# Etcher vs. Degreaser?



## 3Car (Dec 12, 2009)

Has anyone used a cleaner/etcher or a cleaner/degreaser for motor oil spots on the garage floor? Which one did you like best?


----------



## Hammerdown (Dec 17, 2009)

I would stick with a good degreaser- Simple Green, a citrus degreaser, dawn dish soap, Zep Cascade, Tide, any good detergent will do.  Work it in with a stiff bristled broom and rinse away, repeat as necessary.  I find that with some "elbow grease" and soap you can accomplish a lot.  if the floor is in really bad shape, rent a floor buffer with a scrubber attachment.  This will save you some work and clean the heck out of the floor.  I don't like to use any type of etcher on the floor for cleaning. The contain an acid solution as well as detergent, and acid doesn't clean the floor, it eats it up!  The dirt comes loose with the concrete.  You will usually find concrete dust after using a cleaner/etcher.  I prefer non-caustic cleaners like the above mentioned.


----------



## 3Car (Dec 18, 2009)

Thanks for the great information Hammerdown. I appreciate your help.


----------



## LegacyIndustrial (Jun 22, 2010)

If you can't get the oil up you could use an oil stop primer.

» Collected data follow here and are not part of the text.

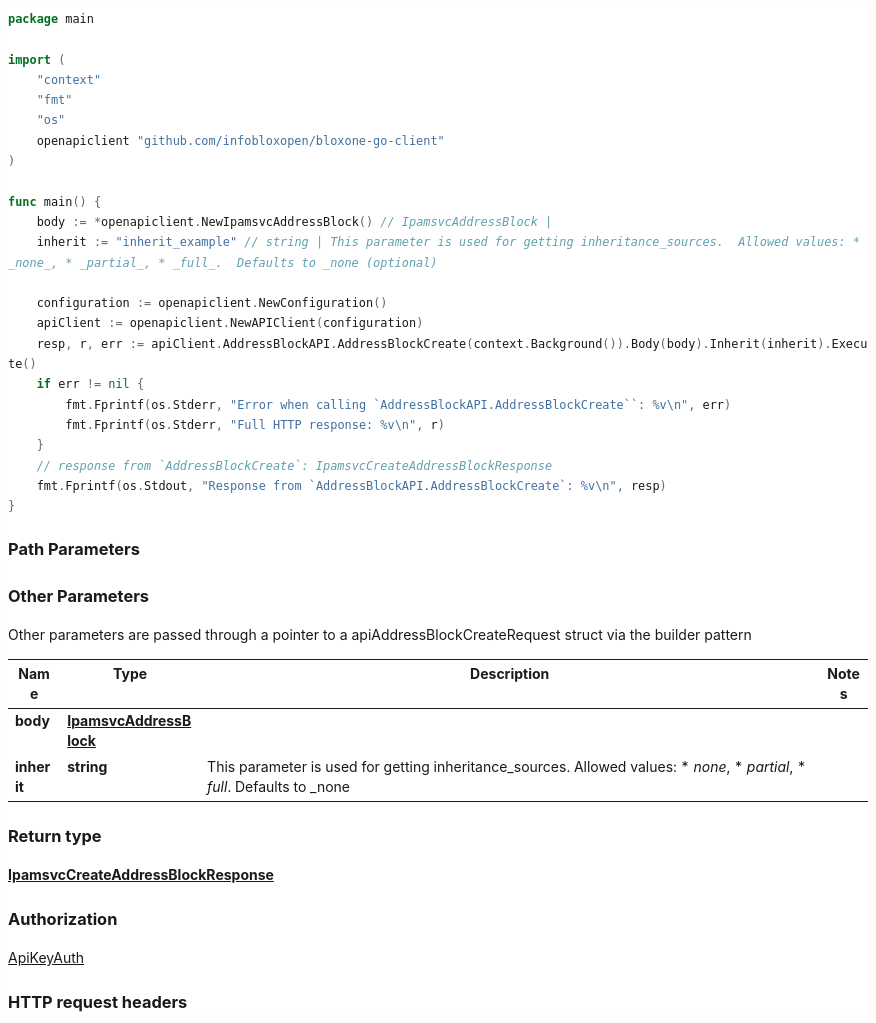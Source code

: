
 ```go
package main

import (
    "context"
    "fmt"
    "os"
    openapiclient "github.com/infobloxopen/bloxone-go-client"
)

func main() {
    body := *openapiclient.NewIpamsvcAddressBlock() // IpamsvcAddressBlock | 
    inherit := "inherit_example" // string | This parameter is used for getting inheritance_sources.  Allowed values: * _none_, * _partial_, * _full_.  Defaults to _none (optional)

    configuration := openapiclient.NewConfiguration()
    apiClient := openapiclient.NewAPIClient(configuration)
    resp, r, err := apiClient.AddressBlockAPI.AddressBlockCreate(context.Background()).Body(body).Inherit(inherit).Execute()
    if err != nil {
        fmt.Fprintf(os.Stderr, "Error when calling `AddressBlockAPI.AddressBlockCreate``: %v\n", err)
        fmt.Fprintf(os.Stderr, "Full HTTP response: %v\n", r)
    }
    // response from `AddressBlockCreate`: IpamsvcCreateAddressBlockResponse
    fmt.Fprintf(os.Stdout, "Response from `AddressBlockAPI.AddressBlockCreate`: %v\n", resp)
}
```

### Path Parameters



### Other Parameters

Other parameters are passed through a pointer to a apiAddressBlockCreateRequest struct via the builder pattern


Name | Type | Description  | Notes
------------- | ------------- | ------------- | -------------
 **body** | [**IpamsvcAddressBlock**](IpamsvcAddressBlock.md) |  | 
 **inherit** | **string** | This parameter is used for getting inheritance_sources.  Allowed values: * _none_, * _partial_, * _full_.  Defaults to _none | 

### Return type

[**IpamsvcCreateAddressBlockResponse**](IpamsvcCreateAddressBlockResponse.md)

### Authorization

[ApiKeyAuth](../README.md#ApiKeyAuth)

### HTTP request headers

http://legacyindustrial.net/cart/epoxy-primer-coating-hd820-oil-stop-p-21.html

If the oil is in the substrate it will act as bond breaker to any coating you use.
-Scotty


----------



## havasu (Jun 22, 2010)

Since my garage is epoxied, I can only speak of my concrete driveway. I have good luck with oil leaks by sprinkling powder laundry detergent with bleach and making a moist cake. Let sit overnight and hose it all down the next day.


----------